DATA FOR PROCESSING =
=== Section Start ===

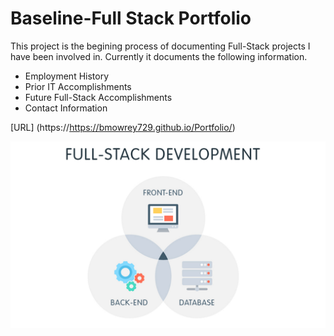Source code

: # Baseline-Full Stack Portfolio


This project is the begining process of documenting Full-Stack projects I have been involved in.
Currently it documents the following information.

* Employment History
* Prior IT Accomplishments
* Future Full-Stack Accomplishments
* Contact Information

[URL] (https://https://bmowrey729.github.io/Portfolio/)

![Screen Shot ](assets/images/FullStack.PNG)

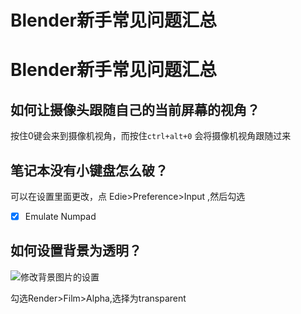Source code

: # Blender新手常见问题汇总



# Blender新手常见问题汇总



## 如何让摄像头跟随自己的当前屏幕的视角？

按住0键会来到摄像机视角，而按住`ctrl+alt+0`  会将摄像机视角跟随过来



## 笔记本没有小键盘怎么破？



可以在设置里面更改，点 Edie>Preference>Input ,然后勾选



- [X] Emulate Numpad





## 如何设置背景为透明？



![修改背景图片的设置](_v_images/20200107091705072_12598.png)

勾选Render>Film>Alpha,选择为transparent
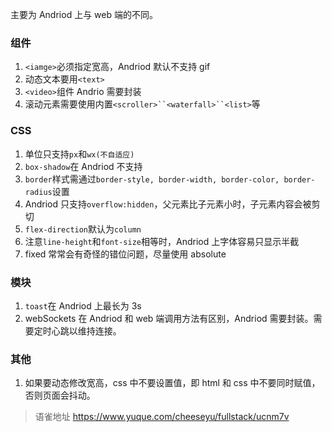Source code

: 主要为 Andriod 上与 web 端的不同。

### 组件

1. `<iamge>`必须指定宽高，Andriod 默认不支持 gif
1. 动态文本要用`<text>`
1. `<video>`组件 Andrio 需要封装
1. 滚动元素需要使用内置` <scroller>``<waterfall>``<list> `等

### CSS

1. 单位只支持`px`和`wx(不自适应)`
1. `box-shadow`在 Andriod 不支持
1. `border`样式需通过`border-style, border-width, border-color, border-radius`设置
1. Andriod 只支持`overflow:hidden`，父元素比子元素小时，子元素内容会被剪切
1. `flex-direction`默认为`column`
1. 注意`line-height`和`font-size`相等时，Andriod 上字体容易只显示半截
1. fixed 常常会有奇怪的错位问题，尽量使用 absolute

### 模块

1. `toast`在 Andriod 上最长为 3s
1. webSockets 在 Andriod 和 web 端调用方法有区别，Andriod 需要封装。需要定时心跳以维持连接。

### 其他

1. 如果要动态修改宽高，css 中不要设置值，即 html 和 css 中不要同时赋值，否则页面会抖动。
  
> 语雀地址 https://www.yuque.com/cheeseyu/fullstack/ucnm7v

=== Section End ===
=== Section Start ===

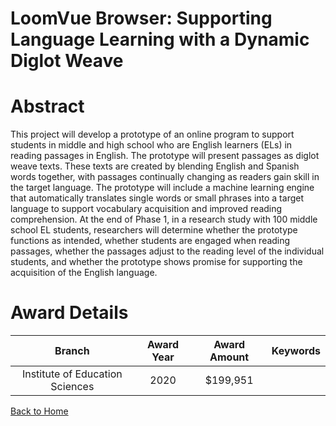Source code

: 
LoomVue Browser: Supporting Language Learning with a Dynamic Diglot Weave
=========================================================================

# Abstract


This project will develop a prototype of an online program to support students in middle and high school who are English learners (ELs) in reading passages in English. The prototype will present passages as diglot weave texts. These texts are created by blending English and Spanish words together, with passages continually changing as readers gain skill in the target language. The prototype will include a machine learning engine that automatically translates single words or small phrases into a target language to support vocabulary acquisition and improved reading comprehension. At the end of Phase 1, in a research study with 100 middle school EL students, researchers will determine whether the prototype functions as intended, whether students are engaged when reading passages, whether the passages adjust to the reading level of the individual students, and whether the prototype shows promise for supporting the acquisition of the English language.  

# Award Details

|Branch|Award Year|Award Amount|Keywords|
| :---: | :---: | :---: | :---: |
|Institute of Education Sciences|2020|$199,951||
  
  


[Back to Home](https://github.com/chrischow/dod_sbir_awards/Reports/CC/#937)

=== Section End ===
=== Section Start ===

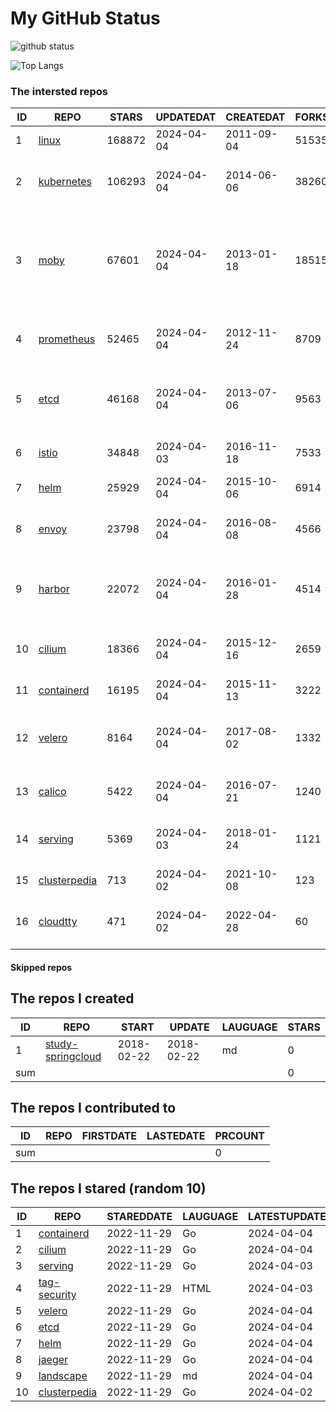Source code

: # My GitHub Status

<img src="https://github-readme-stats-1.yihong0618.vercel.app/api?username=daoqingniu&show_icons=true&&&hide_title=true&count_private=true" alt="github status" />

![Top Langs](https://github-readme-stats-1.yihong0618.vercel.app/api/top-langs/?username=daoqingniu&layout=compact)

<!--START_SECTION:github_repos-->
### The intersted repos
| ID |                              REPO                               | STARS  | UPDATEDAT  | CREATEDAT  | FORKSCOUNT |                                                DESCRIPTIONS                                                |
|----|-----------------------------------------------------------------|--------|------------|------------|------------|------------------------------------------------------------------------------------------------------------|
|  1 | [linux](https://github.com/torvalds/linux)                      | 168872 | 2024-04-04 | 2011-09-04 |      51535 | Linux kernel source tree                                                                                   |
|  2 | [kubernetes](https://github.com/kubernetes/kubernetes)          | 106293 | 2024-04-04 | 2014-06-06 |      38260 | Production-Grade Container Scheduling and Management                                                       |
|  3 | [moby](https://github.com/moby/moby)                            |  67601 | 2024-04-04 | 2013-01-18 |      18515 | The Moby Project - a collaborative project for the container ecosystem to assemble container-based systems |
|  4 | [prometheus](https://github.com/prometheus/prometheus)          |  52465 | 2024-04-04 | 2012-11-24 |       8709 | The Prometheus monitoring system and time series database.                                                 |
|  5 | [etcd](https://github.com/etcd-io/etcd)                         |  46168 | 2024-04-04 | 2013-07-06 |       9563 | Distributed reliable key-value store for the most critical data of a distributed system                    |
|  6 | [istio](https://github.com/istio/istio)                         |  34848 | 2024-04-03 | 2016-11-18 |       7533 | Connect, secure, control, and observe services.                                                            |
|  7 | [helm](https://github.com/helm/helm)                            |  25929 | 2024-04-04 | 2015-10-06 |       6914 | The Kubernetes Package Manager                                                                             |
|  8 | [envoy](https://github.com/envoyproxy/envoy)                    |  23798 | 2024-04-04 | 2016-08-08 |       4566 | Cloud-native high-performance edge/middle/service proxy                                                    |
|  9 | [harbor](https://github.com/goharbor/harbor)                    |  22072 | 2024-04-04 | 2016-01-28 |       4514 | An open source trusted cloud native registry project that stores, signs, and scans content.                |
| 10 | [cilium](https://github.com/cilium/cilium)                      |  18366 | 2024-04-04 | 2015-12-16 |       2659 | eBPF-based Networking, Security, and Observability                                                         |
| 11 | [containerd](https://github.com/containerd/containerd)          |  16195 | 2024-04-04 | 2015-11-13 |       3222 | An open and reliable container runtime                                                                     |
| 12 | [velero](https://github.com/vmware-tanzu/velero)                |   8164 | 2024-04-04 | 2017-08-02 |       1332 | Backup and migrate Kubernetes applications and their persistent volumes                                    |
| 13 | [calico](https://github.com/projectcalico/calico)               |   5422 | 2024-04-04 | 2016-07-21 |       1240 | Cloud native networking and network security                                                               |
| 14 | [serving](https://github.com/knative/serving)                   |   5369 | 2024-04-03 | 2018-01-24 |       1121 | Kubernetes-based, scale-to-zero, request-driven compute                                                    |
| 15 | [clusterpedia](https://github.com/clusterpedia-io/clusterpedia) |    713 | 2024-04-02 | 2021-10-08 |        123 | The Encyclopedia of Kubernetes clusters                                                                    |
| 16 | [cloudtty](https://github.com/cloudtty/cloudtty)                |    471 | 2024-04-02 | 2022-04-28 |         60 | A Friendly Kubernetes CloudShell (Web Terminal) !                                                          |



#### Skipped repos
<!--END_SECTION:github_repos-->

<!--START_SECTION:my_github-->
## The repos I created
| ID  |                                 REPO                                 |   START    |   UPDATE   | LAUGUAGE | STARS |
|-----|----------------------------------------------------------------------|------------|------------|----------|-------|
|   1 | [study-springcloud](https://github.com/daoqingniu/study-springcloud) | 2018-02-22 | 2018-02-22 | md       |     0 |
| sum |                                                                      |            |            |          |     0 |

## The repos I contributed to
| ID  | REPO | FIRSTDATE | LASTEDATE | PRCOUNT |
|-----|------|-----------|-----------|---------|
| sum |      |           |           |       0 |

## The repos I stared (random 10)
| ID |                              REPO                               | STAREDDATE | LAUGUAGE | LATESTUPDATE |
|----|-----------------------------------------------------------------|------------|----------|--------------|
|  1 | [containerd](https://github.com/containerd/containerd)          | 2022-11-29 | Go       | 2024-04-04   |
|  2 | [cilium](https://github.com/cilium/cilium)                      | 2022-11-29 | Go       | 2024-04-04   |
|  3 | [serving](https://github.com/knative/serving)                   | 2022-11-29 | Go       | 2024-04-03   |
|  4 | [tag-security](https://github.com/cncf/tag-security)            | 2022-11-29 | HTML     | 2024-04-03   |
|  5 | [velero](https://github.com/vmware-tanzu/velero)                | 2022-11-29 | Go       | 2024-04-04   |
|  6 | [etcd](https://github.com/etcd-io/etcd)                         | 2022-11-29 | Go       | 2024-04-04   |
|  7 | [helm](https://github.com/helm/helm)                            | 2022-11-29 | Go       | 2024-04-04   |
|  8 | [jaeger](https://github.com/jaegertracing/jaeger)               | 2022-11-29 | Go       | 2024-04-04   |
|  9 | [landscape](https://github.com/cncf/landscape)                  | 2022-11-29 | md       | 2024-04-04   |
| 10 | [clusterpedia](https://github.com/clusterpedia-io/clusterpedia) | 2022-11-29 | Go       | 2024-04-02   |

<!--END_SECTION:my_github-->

=== Section End ===

WORK INSTRUCTION = From the entries above, print the lines beginning at the one with "<!--END_SECTION:github_repos-->" and stopping after the one with "LAUGUAGE | STARS |", exactly as written and with nothing else.

ANSWER AREA =
<!--END_SECTION:github_repos-->

<!--START_SECTION:my_github-->
## The repos I created
| ID  |                                 REPO                                 |   START    |   UPDATE   | LAUGUAGE | STARS |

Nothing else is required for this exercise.